Plus: New vaccine restrictions expected as CDC committee meets |
In this week’s edition of InnovationRx, we look at possible pain treatments from cannabis, risks of new vaccine restrictions, virtual clinical trials at the Mayo Clinic, GSK’s $30 billion U.S. manufacturing commitment, and more. (Did someone forward this to you? To get it in your inbox, subscribe here.)

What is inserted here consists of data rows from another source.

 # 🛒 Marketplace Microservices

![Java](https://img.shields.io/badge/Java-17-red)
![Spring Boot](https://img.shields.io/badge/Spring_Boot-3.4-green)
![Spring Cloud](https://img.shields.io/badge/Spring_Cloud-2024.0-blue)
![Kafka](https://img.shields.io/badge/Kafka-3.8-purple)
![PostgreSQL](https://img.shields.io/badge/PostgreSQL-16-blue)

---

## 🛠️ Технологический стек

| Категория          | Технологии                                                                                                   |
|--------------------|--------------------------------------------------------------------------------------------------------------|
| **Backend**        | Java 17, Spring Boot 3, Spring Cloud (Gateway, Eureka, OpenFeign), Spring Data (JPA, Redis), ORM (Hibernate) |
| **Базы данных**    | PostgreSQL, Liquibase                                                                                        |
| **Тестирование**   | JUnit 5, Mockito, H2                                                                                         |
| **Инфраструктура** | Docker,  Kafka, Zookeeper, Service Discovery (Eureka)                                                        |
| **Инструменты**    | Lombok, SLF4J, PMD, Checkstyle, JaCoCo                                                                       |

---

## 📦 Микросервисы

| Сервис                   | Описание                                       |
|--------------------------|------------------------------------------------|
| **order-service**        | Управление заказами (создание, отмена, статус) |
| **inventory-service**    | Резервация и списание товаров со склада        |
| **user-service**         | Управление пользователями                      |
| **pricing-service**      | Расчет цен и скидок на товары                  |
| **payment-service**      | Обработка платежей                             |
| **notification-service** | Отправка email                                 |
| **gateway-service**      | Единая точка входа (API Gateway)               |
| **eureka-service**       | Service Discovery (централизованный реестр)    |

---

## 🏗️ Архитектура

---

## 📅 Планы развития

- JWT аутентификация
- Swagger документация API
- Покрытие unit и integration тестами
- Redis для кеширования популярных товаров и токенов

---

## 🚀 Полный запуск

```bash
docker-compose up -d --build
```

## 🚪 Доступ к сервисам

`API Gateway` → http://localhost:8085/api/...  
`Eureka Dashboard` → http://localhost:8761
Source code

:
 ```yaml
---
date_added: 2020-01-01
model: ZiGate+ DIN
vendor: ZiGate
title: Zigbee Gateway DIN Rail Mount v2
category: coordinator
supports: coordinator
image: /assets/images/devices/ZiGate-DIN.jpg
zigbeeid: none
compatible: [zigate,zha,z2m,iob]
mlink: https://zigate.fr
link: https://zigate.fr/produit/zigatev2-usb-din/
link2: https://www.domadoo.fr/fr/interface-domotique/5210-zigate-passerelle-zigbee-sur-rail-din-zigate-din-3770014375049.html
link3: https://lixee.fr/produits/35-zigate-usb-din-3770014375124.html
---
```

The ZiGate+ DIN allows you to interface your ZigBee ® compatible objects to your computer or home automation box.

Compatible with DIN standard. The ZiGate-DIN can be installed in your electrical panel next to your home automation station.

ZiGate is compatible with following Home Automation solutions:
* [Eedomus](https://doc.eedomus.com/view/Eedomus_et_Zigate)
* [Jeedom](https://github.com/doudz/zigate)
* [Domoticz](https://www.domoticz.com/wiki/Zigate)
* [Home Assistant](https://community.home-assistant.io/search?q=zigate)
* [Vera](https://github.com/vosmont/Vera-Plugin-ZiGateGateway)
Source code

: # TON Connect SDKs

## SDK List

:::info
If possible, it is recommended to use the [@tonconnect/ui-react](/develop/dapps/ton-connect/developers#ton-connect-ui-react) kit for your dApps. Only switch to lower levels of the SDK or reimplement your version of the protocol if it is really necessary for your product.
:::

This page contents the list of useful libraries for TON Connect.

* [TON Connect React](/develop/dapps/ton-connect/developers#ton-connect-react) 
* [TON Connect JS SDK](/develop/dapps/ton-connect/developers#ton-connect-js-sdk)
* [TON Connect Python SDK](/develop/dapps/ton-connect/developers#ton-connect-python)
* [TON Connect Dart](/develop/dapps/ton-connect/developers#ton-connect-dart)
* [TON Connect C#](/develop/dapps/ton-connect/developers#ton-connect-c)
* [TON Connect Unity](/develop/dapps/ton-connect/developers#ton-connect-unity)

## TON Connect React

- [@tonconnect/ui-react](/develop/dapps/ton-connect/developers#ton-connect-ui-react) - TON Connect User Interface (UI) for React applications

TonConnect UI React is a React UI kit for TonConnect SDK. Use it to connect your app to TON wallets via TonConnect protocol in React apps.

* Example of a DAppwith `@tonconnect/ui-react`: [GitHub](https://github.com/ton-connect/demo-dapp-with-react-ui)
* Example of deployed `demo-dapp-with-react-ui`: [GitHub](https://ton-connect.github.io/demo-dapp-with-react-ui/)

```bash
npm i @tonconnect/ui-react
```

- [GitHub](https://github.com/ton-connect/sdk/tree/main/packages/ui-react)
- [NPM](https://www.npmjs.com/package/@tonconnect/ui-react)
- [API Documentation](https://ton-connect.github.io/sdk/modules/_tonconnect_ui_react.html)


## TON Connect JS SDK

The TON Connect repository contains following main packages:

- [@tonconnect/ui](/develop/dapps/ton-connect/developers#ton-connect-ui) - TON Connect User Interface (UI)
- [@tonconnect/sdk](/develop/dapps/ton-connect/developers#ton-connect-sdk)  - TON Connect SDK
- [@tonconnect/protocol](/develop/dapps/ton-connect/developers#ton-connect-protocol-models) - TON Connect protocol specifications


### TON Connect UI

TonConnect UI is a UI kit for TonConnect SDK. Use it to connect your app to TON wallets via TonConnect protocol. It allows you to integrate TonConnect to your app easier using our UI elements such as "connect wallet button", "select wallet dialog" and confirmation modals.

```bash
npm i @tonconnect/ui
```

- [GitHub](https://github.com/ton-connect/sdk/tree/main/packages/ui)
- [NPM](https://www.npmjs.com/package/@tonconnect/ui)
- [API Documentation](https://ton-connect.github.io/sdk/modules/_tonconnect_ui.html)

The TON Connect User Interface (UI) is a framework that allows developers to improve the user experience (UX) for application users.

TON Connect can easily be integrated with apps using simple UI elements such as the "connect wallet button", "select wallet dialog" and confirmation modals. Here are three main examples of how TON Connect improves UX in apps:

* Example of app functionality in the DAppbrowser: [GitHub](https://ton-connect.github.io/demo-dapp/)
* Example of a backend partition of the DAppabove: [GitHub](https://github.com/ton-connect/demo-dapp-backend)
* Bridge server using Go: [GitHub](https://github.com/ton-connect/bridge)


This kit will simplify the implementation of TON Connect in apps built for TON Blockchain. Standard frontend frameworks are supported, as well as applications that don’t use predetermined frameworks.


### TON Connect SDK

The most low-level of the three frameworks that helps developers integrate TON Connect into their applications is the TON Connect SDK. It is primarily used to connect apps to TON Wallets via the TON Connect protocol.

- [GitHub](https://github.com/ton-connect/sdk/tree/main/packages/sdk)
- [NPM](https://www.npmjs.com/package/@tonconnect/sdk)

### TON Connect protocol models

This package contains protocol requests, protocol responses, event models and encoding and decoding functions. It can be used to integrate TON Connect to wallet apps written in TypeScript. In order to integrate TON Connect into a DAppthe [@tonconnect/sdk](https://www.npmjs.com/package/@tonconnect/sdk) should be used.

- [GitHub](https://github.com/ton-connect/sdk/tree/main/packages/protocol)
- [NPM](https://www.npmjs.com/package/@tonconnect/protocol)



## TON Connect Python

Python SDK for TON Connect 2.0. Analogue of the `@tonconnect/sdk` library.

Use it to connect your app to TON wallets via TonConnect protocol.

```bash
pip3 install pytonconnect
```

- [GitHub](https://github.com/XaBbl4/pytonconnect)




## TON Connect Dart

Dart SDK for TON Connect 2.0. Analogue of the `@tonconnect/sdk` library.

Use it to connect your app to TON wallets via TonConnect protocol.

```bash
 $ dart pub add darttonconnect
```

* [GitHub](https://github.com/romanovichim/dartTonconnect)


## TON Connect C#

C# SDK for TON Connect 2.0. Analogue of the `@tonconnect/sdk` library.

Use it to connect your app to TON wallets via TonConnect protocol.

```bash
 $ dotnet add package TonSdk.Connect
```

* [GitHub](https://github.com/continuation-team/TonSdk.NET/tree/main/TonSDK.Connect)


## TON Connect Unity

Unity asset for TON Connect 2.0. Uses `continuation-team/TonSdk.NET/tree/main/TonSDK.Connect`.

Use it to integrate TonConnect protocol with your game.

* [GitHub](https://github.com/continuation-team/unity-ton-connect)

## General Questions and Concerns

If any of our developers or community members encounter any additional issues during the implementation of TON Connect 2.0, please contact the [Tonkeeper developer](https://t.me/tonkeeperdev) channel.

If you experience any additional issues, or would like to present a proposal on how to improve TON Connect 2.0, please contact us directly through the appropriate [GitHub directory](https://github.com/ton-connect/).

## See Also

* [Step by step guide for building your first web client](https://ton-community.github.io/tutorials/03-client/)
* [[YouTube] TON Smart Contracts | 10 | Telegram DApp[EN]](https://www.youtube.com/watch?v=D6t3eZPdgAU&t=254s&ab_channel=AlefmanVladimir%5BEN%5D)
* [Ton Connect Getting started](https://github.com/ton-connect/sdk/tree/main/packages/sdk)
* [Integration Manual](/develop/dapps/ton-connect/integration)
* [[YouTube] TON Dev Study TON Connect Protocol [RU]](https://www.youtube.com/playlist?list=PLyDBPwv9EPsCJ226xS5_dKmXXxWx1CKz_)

Despite their addictive nature, opioids continue to be a major treatment for pain due to a lack of effective alternatives. In an effort to boost new drugs, the FDA released new guidelines for non-opioid painkillers last week. But making these drugs hasn’t been easy. Vertex Pharmaceuticals received FDA approval for its non-opioid Journavx in January, then abandoned a next generation drug after a failed clinical trial earlier this summer. Acadia similarly abandoned a promising candidate after a failed trial in 2022.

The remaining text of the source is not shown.